**Document images with source code**
■ ■ ■
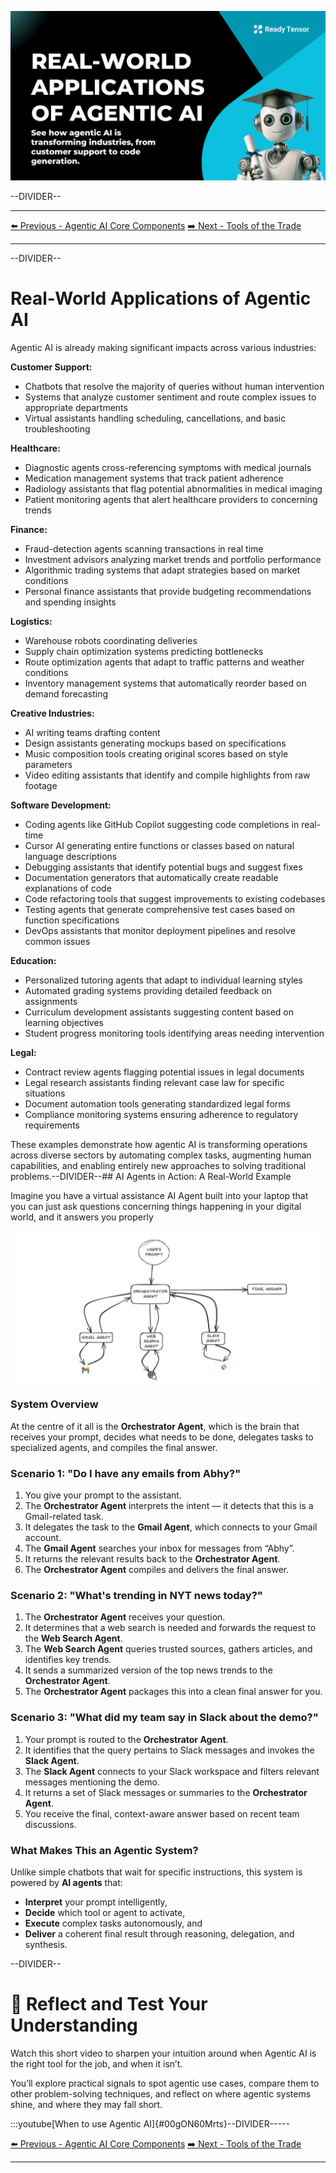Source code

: ![AAIDC- Real World Applications - hero.webp](AAIDC-%20Real%20World%20Applications%20-%20hero.webp)

--DIVIDER--

---

[⬅️ Previous - Agentic AI Core Components](https://app.readytensor.ai/publications/O8OHY0ehCvdr)
[➡️ Next - Tools of the Trade](https://app.readytensor.ai/publications/hjbeURATH5ul)

---

--DIVIDER--

# Real-World Applications of Agentic AI

Agentic AI is already making significant impacts across various industries:

**Customer Support:**

- Chatbots that resolve the majority of queries without human intervention
- Systems that analyze customer sentiment and route complex issues to appropriate departments
- Virtual assistants handling scheduling, cancellations, and basic troubleshooting

**Healthcare:**

- Diagnostic agents cross-referencing symptoms with medical journals
- Medication management systems that track patient adherence
- Radiology assistants that flag potential abnormalities in medical imaging
- Patient monitoring agents that alert healthcare providers to concerning trends

**Finance:**

- Fraud-detection agents scanning transactions in real time
- Investment advisors analyzing market trends and portfolio performance
- Algorithmic trading systems that adapt strategies based on market conditions
- Personal finance assistants that provide budgeting recommendations and spending insights

**Logistics:**

- Warehouse robots coordinating deliveries
- Supply chain optimization systems predicting bottlenecks
- Route optimization agents that adapt to traffic patterns and weather conditions
- Inventory management systems that automatically reorder based on demand forecasting

**Creative Industries:**

- AI writing teams drafting content
- Design assistants generating mockups based on specifications
- Music composition tools creating original scores based on style parameters
- Video editing assistants that identify and compile highlights from raw footage

**Software Development:**

- Coding agents like GitHub Copilot suggesting code completions in real-time
- Cursor AI generating entire functions or classes based on natural language descriptions
- Debugging assistants that identify potential bugs and suggest fixes
- Documentation generators that automatically create readable explanations of code
- Code refactoring tools that suggest improvements to existing codebases
- Testing agents that generate comprehensive test cases based on function specifications
- DevOps assistants that monitor deployment pipelines and resolve common issues

**Education:**

- Personalized tutoring agents that adapt to individual learning styles
- Automated grading systems providing detailed feedback on assignments
- Curriculum development assistants suggesting content based on learning objectives
- Student progress monitoring tools identifying areas needing intervention

**Legal:**

- Contract review agents flagging potential issues in legal documents
- Legal research assistants finding relevant case law for specific situations
- Document automation tools generating standardized legal forms
- Compliance monitoring systems ensuring adherence to regulatory requirements

These examples demonstrate how agentic AI is transforming operations across diverse sectors by automating complex tasks, augmenting human capabilities, and enabling entirely new approaches to solving traditional problems.--DIVIDER--## AI Agents in Action: A Real-World Example

Imagine you have a virtual assistance AI Agent built into your laptop that you can just ask questions concerning things happening in your digital world, and it answers you properly

![virtual-assistance.JPG](virtual-assistance.JPG)

### System Overview

At the centre of it all is the **Orchestrator Agent**, which is the brain that receives your prompt, decides what needs to be done, delegates tasks to specialized agents, and compiles the final answer.

### **Scenario 1: "Do I have any emails from Abhy?"**

1.  You give your prompt to the assistant.
2.  The **Orchestrator Agent** interprets the intent — it detects that this is a Gmail-related task.
3.  It delegates the task to the **Gmail Agent**, which connects to your Gmail account.
4.  The **Gmail Agent** searches your inbox for messages from “Abhy”.
5.  It returns the relevant results back to the **Orchestrator Agent**.
6.  The **Orchestrator Agent** compiles and delivers the final answer.

### **Scenario 2: "What's trending in NYT news today?"**

1.  The **Orchestrator Agent** receives your question.
2.  It determines that a web search is needed and forwards the request to the **Web Search Agent**.
3.  The **Web Search Agent** queries trusted sources, gathers articles, and identifies key trends.
4.  It sends a summarized version of the top news trends to the **Orchestrator Agent**.
5.  The **Orchestrator Agent** packages this into a clean final answer for you.

### **Scenario 3: "What did my team say in Slack about the demo?"**

1.  Your prompt is routed to the **Orchestrator Agent**.
2.  It identifies that the query pertains to Slack messages and invokes the **Slack Agent**.
3.  The **Slack Agent** connects to your Slack workspace and filters relevant messages mentioning the demo.
4.  It returns a set of Slack messages or summaries to the **Orchestrator Agent**.
5.  You receive the final, context-aware answer based on recent team discussions.

### What Makes This an Agentic System?

Unlike simple chatbots that wait for specific instructions, this system is powered by **AI agents** that:

- **Interpret** your prompt intelligently,
- **Decide** which tool or agent to activate,
- **Execute** complex tasks autonomously, and
- **Deliver** a coherent final result through reasoning, delegation, and synthesis.

--DIVIDER--

# 🎥 Reflect and Test Your Understanding

Watch this short video to sharpen your intuition around when Agentic AI is the right tool for the job, and when it isn’t.

You’ll explore practical signals to spot agentic use cases, compare them to other problem-solving techniques, and reflect on where agentic systems shine, and where they may fall short.

:::youtube[When to use Agentic AI]{#00gON60Mrts}--DIVIDER-----

[⬅️ Previous - Agentic AI Core Components](https://app.readytensor.ai/publications/O8OHY0ehCvdr)
[➡️ Next - Tools of the Trade](https://app.readytensor.ai/publications/hjbeURATH5ul)

---

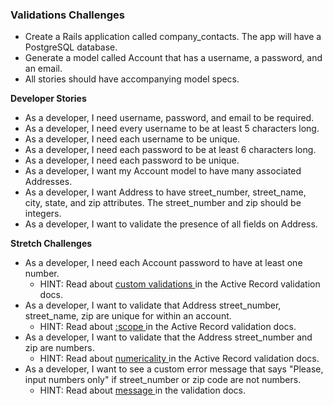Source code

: ### Validations Challenges

- Create a Rails application called company_contacts. The app will have a PostgreSQL database.
- Generate a model called Account that has a username, a password, and an email.
- All stories should have accompanying model specs.

**Developer Stories**
- As a developer, I need username, password, and email to be required.
- As a developer, I need every username to be at least 5 characters long.
- As a developer, I need each username to be unique.
- As a developer, I need each password to be at least 6 characters long.
- As a developer, I need each password to be unique.
- As a developer, I want my Account model to have many associated Addresses.
- As a developer, I want Address to have street_number, street_name, city, state, and zip attributes. The street_number and zip should be integers.
- As a developer, I want to validate the presence of all fields on Address.

**Stretch Challenges**  

- As a developer, I need each Account password to have at least one number.
  - HINT: Read about [ custom validations ](https://guides.rubyonrails.org/active_record_validations.html#performing-custom-validations) in the Active Record validation docs.
- As a developer, I want to validate that Address street_number, street_name, zip are unique for within an account.
  - HINT: Read about [ :scope ](https://guides.rubyonrails.org/active_record_validations.html#uniqueness) in the Active Record validation docs.
- As a developer, I want to validate that the Address street_number and zip are numbers.
  - HINT: Read about [ numericality ](https://edgeguides.rubyonrails.org/active_record_validations.html#numericality) in the Active Record validation docs.
- As a developer, I want to see a custom error message that says "Please, input numbers only" if street_number or zip code are not numbers.
  - HINT: Read about [ message ](https://edgeguides.rubyonrails.org/active_record_validations.html#message) in the  validation docs.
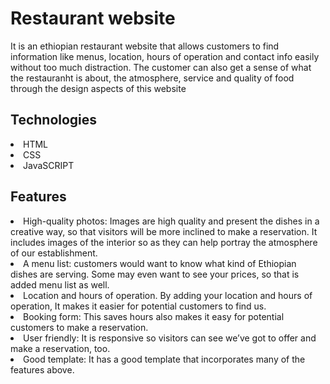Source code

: <h1> Restaurant website</h1>
<p> It is an ethiopian restaurant website that allows customers to find information like menus, location, hours of operation and contact info easily without too much distraction. The customer can also get a sense of what the restauranht is about, the atmosphere, service and quality of food through the design aspects of this website</p> 
<h2>Technologies</h2>
<li>HTML</li>
<li>CSS</li>
<li>JavaSCRIPT</li>
<h2> Features</h2>
<li> High-quality photos: Images are high quality and present the dishes in a creative way, so that visitors will be more inclined to make a reservation. It includes images of the interior so as they can help portray the atmosphere of our establishment. </li>
<li>A menu list: customers would want to know what kind of Ethiopian dishes are serving. Some may even want to see your prices, so that is added menu list as well.</li>
<li>Location and hours of operation. By adding your location and hours of operation, It makes it easier for potential customers to find us.</li>
<li>Booking form: This saves hours also makes it easy for potential customers to make a reservation.</li>
<li>User friendly: It is responsive so visitors can see we’ve got to offer and make a reservation, too.</li>
<li>Good template: It has a good template that incorporates many of the features above.</li>

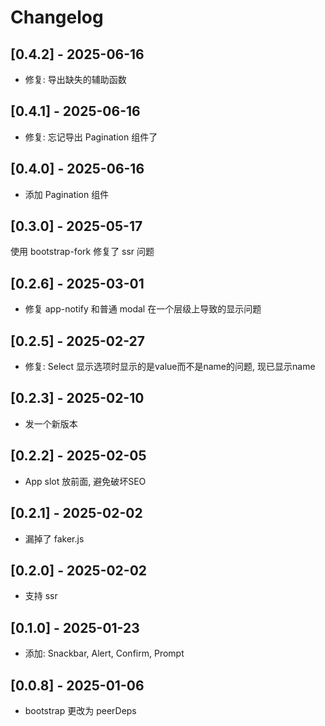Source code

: # Changelog

## [0.4.2] - 2025-06-16

- 修复: 导出缺失的辅助函数

## [0.4.1] - 2025-06-16

- 修复: 忘记导出 Pagination 组件了

## [0.4.0] - 2025-06-16

- 添加 Pagination 组件

## [0.3.0] - 2025-05-17

使用 bootstrap-fork 修复了 ssr 问题

## [0.2.6] - 2025-03-01

- 修复 app-notify 和普通 modal 在一个层级上导致的显示问题

## [0.2.5] - 2025-02-27

- 修复: Select 显示选项时显示的是value而不是name的问题, 现已显示name

## [0.2.3] - 2025-02-10

- 发一个新版本

## [0.2.2] - 2025-02-05

- App slot 放前面, 避免破坏SEO

## [0.2.1] - 2025-02-02

- 漏掉了 faker.js

## [0.2.0] - 2025-02-02

- 支持 ssr

## [0.1.0] - 2025-01-23

- 添加: Snackbar, Alert, Confirm, Prompt

## [0.0.8] - 2025-01-06

- bootstrap 更改为 peerDeps
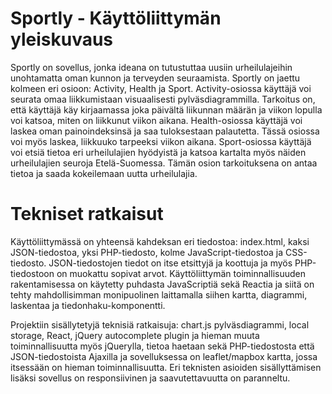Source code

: # Sportly - Käyttöliittymän yleiskuvaus
Sportly on sovellus, jonka ideana on tutustuttaa uusiin urheilulajeihin unohtamatta oman kunnon ja terveyden seuraamista. Sportly on jaettu kolmeen eri osioon: Activity, Health ja Sport. Activity-osiossa käyttäjä voi seurata omaa liikkumistaan visuaalisesti pylväsdiagrammilla. Tarkoitus on, että käyttäjä käy kirjaamassa joka päivältä liikunnan määrän ja viikon lopulla voi katsoa, miten on liikkunut viikon aikana. Health-osiossa käyttäjä voi laskea oman painoindeksinsä ja saa tuloksestaan palautetta. Tässä osiossa voi myös laskea, liikkuuko tarpeeksi viikon aikana. Sport-osiossa käyttäjä voi etsiä tietoa eri urheilulajien hyödyistä ja katsoa kartalta myös näiden urheilulajien seuroja Etelä-Suomessa. Tämän osion tarkoituksena on antaa tietoa ja saada kokeilemaan uutta urheilulajia.

# Tekniset ratkaisut
Käyttöliittymässä on yhteensä kahdeksan eri tiedostoa: index.html, kaksi JSON-tiedostoa, yksi PHP-tiedosto, kolme JavaScript-tiedostoa ja CSS-tiedosto. JSON-tiedostojen tiedot on itse etsittyjä ja koottuja ja myös PHP-tiedostoon on muokattu sopivat arvot. Käyttöliittymän toiminnallisuuden rakentamisessa on käytetty puhdasta JavaScriptiä sekä Reactia ja siitä on tehty mahdollisimman monipuolinen laittamalla siihen kartta, diagrammi, laskentaa ja tiedonhaku-komponentti.

Projektiin sisällytetyjä teknisiä ratkaisuja: chart.js pylväsdiagrammi, local storage, React, jQuery autocomplete plugin ja hieman muuta toiminnallisuutta myös jQuerylla, tietoa haetaan sekä PHP-tiedostosta että JSON-tiedostoista Ajaxilla ja sovelluksessa on leaflet/mapbox kartta, jossa itsessään on hieman toiminnallisuutta. Eri teknisten asioiden sisällyttämisen lisäksi sovellus on responsiivinen ja saavutettavuutta on paranneltu.
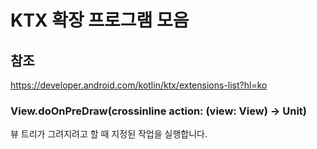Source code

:# KTX 확장 프로그램 모음

## 참조

https://developer.android.com/kotlin/ktx/extensions-list?hl=ko

### View.doOnPreDraw(crossinline action: (view: View) -> Unit)

뷰 트리가 그려지려고 할 때 지정된 작업을 실행합니다.
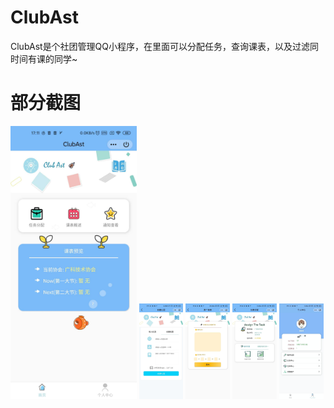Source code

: # ClubAst

ClubAst是个社团管理QQ小程序，在里面可以分配任务，查询课表，以及过滤同时间有课的同学~

# 部分截图

<img src="WechatIMG1391.jpeg" alt="login" style="max-width: 40%;" />


<img src="WechatIMG1393.jpeg" alt="login" style="zoom:15%;" />


<img src="WechatIMG1394.jpeg" alt="login" style="zoom:15%;" />


<img src="WechatIMG1395.jpeg" alt="login" style="zoom:15%;" />


<img src="WechatIMG1396.png" alt="login" style="zoom:15%;" />
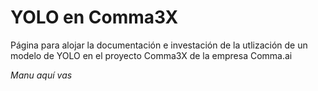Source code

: # YOLO en Comma3X

Página para alojar la documentación e investación de la utlización de un modelo
de YOLO en el proyecto Comma3X de la empresa Comma.ai


_Manu aquí vas_
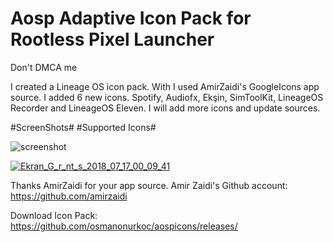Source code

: # Aosp Adaptive Icon Pack for Rootless Pixel Launcher
Don't DMCA me

I created a Lineage OS icon pack. With I used AmirZaidi's GoogleIcons app source.
I added 6 new icons. 
Spotify, Audiofx, Ekşin, SimToolKit, LineageOS Recorder and LineageOS Eleven.
I will add more icons and update sources.

  #ScreenShots#  #Supported Icons#

![screenshot](https://image.ibb.co/fUHfGo/Ekran_G_r_nt_s_2018_07_10_20_16_01.png)



<a href="https://ibb.co/huaWZJ"><img src="https://thumb.ibb.co/huaWZJ/Ekran_G_r_nt_s_2018_07_17_00_09_41.png" alt="Ekran_G_r_nt_s_2018_07_17_00_09_41" border="0"></a>


Thanks AmirZaidi for your app source.
Amir Zaidi's Github account: https://github.com/amirzaidi


Download Icon Pack: https://github.com/osmanonurkoc/aospicons/releases/

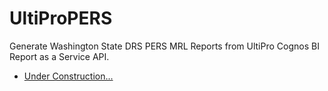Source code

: # UltiProPERS
Generate Washington State DRS PERS MRL Reports from UltiPro Cognos BI Report as a Service API. 

* [Under Construction...](https://github.com/usefulengines)
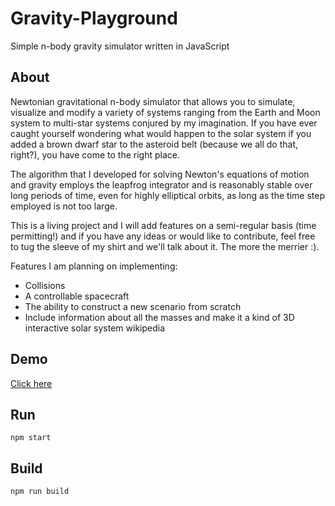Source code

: # Gravity-Playground
Simple n-body gravity simulator written in JavaScript

<h2>About</h2>

Newtonian gravitational n-body simulator that allows you to simulate, visualize and modify a variety of systems ranging from the Earth and Moon system to multi-star systems conjured by my imagination. If you have ever caught yourself wondering what would happen to the solar system if you added a brown dwarf star to the asteroid belt (because we all do that, right?), you have come to the right place. 

The algorithm that I developed for solving Newton's equations of motion and gravity employs the leapfrog integrator and is reasonably stable over long periods of time, even for highly elliptical orbits, as long as the time step employed is not too large. 

This is a living project and I will add features on a semi-regular basis (time permitting!) and if you have any ideas or would like to contribute, feel free to tug the sleeve of my shirt and we'll talk about it. The more the merrier :).

Features I am planning on implementing:

<ul>
  <li>Collisions</li>
  <li>A controllable spacecraft</li>
  <li>The ability to construct a new scenario from scratch</li>
  <li>Include information about all the masses and make it a kind of 3D interactive solar system wikipedia
</ul>

<h2>Demo</h2>

<a href="http://mrhuffman.net/projects/gp">Click here</a>

<h2>Run</h2>

<code>npm start</code>

<h2>Build</h2>

<code>npm run build</code>


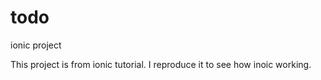 # todo
ionic project

This project is from ionic tutorial. I reproduce it to see how inoic working.
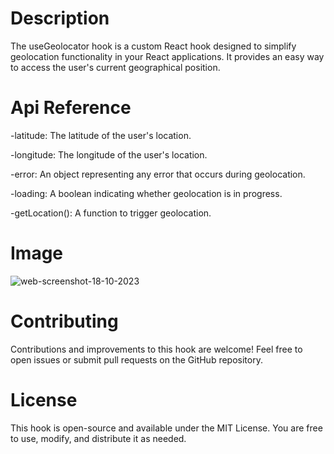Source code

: # Description
The useGeolocator hook is a custom React hook designed to simplify geolocation functionality in your React applications. It provides an easy way to access the user's current geographical position.

# Api Reference
-latitude: The latitude of the user's location.

-longitude: The longitude of the user's location.

-error: An object representing any error that occurs during geolocation.

-loading: A boolean indicating whether geolocation is in progress.

-getLocation(): A function to trigger geolocation.

# Image
![web-screenshot-18-10-2023](https://github.com/Emmanuel687/useGeolocate/assets/93251478/ac226c8e-4359-4e90-8821-55ddd6c0d5a0)

# Contributing
Contributions and improvements to this hook are welcome! Feel free to open issues or submit pull requests on the GitHub repository.

# License
This hook is open-source and available under the MIT License. You are free to use, modify, and distribute it as needed.


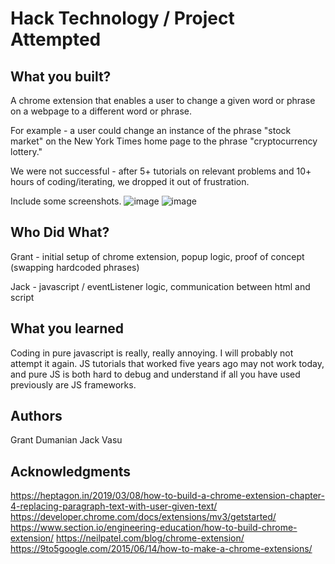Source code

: # Hack Technology / Project Attempted


## What you built? 

A chrome extension that enables a user to change a given word or phrase on a webpage to a different word or phrase. 

For example - a user could change an instance of the phrase "stock market" on the New York Times home page to the phrase "cryptocurrency lottery."

We were not successful - after 5+ tutorials on relevant problems and 10+ hours of coding/iterating, we dropped it out of frustration.

Include some screenshots.
![image](https://user-images.githubusercontent.com/56173414/134601920-cd02f41c-b463-4afa-bcef-993f336be724.png)
![image](https://user-images.githubusercontent.com/56173414/134602156-a685cf46-cc45-4fc1-8f1f-450dfeef7039.png)

## Who Did What?

Grant - initial setup of chrome extension, popup logic, proof of concept (swapping hardcoded phrases)

Jack - javascript / eventListener logic, communication between html and script


## What you learned

Coding in pure javascript is really, really annoying. I will probably not attempt it again. JS tutorials that worked five years ago may not work today, and pure JS is both hard to debug and understand if all you have used previously are JS frameworks. 

## Authors

Grant Dumanian
Jack Vasu

## Acknowledgments

https://heptagon.in/2019/03/08/how-to-build-a-chrome-extension-chapter-4-replacing-paragraph-text-with-user-given-text/
https://developer.chrome.com/docs/extensions/mv3/getstarted/
https://www.section.io/engineering-education/how-to-build-chrome-extension/
https://neilpatel.com/blog/chrome-extension/
https://9to5google.com/2015/06/14/how-to-make-a-chrome-extensions/
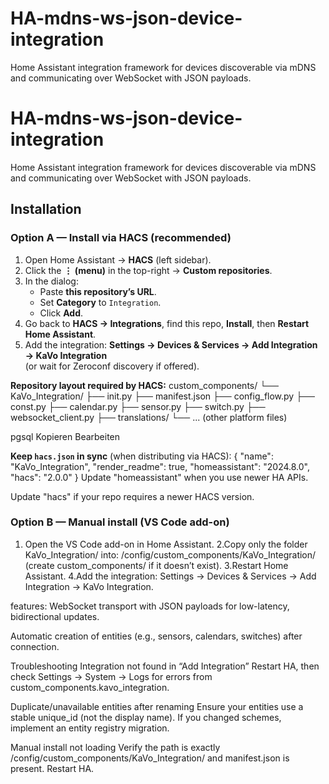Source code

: # HA-mdns-ws-json-device-integration
Home Assistant integration framework for devices discoverable via mDNS and communicating over WebSocket with JSON payloads.

# HA-mdns-ws-json-device-integration
Home Assistant integration framework for devices discoverable via mDNS and communicating over WebSocket with JSON payloads.

## Installation

### Option A — Install via HACS (recommended)

1. Open Home Assistant → **HACS** (left sidebar).
2. Click the **⋮ (menu)** in the top-right → **Custom repositories**.
3. In the dialog:
   - Paste **this repository’s URL**.
   - Set **Category** to `Integration`.
   - Click **Add**.
4. Go back to **HACS → Integrations**, find this repo, **Install**, then **Restart Home Assistant**.
5. Add the integration: **Settings → Devices & Services → Add Integration → KaVo Integration**  
   (or wait for Zeroconf discovery if offered).

**Repository layout required by HACS:**
custom_components/
└── KaVo_Integration/
├── init.py
├── manifest.json
├── config_flow.py
├── const.py
├── calendar.py
├── sensor.py
├── switch.py
├── websocket_client.py
├── translations/
└── ... (other platform files)

pgsql
Kopieren
Bearbeiten

**Keep `hacs.json` in sync** (when distributing via HACS):
{
  "name": "KaVo_Integration",
  "render_readme": true,
  "homeassistant": "2024.8.0",
  "hacs": "2.0.0"
}
Update "homeassistant" when you use newer HA APIs.

Update "hacs" if your repo requires a newer HACS version.

###  Option B — Manual install (VS Code add-on)

1. Open the VS Code add-on in Home Assistant.
2.Copy only the folder KaVo_Integration/ into:
/config/custom_components/KaVo_Integration/
(create custom_components/ if it doesn’t exist).
3.Restart Home Assistant.
4.Add the integration: Settings → Devices & Services → Add Integration → KaVo Integration.

features:
WebSocket transport with JSON payloads for low-latency, bidirectional updates.

Automatic creation of entities (e.g., sensors, calendars, switches) after connection.


Troubleshooting
Integration not found in “Add Integration”
Restart HA, then check Settings → System → Logs for errors from custom_components.kavo_integration.

Duplicate/unavailable entities after renaming
Ensure your entities use a stable unique_id (not the display name). If you changed schemes, implement an entity registry migration.

Manual install not loading
Verify the path is exactly /config/custom_components/KaVo_Integration/ and manifest.json is present. Restart HA.

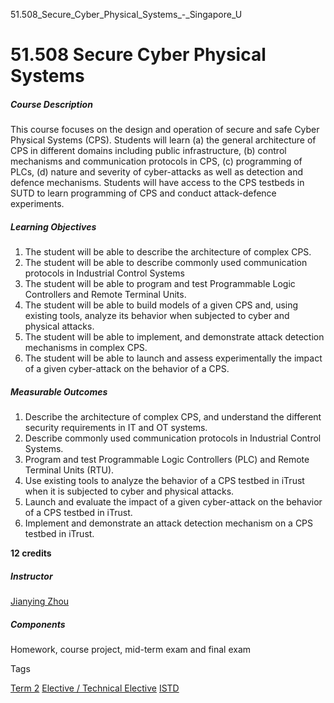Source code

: 51.508_Secure_Cyber_Physical_Systems_-_Singapore_U



51.508 Secure Cyber Physical Systems
====================================

##### **Course Description**

This course focuses on the design and operation of secure and safe Cyber Physical Systems (CPS). Students will learn (a) the general architecture of CPS in different domains including public infrastructure, (b) control mechanisms and communication protocols in CPS, (c) programming of PLCs, (d) nature and severity of cyber-attacks as well as detection and defence mechanisms. Students will have access to the CPS testbeds in SUTD to learn programming of CPS and conduct attack-defence experiments.

##### **Learning Objectives**

1. The student will be able to describe the architecture of complex CPS.
2. The student will be able to describe commonly used communication protocols in Industrial Control Systems
3. The student will be able to program and test Programmable Logic Controllers and Remote Terminal Units.
4. The student will be able to build models of a given CPS and, using existing tools, analyze its behavior when subjected to cyber and physical attacks.
5. The student will be able to implement, and demonstrate attack detection mechanisms in complex CPS.
6. The student will be able to launch and assess experimentally the impact of a given cyber-attack on the behavior of a CPS.

##### **Measurable Outcomes**

1. Describe the architecture of complex CPS, and understand the different security requirements in IT and OT systems.
2. Describe commonly used communication protocols in Industrial Control Systems.
3. Program and test Programmable Logic Controllers (PLC) and Remote Terminal Units (RTU).
4. Use existing tools to analyze the behavior of a CPS testbed in iTrust when it is subjected to cyber and physical attacks.
5. Launch and evaluate the impact of a given cyber-attack on the behavior of a CPS testbed in iTrust.
6. Implement and demonstrate an attack detection mechanism on a CPS testbed in iTrust.

**12 credits**

##### **Instructor**

[Jianying Zhou](/profile/zhou-jianying/)

##### **Components**

Homework, course project, mid-term exam and final exam

Tags

[Term 2](/education/undergraduate/courses/?course-term=855)
[Elective / Technical Elective](/education/undergraduate/courses/?course-type=853)
[ISTD](/education/undergraduate/courses/?pillar-cluster=11)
■ ■ ■
**Problem details**
Lines from the entries that contain the string "after" must be found and copied.

**Answer below**
We were not successful - after 5+ tutorials on relevant problems and 10+ hours of coding/iterating, we dropped it out of frustration.
Automatic creation of entities (e.g., sensors, calendars, switches) after connection.
Duplicate/unavailable entities after renaming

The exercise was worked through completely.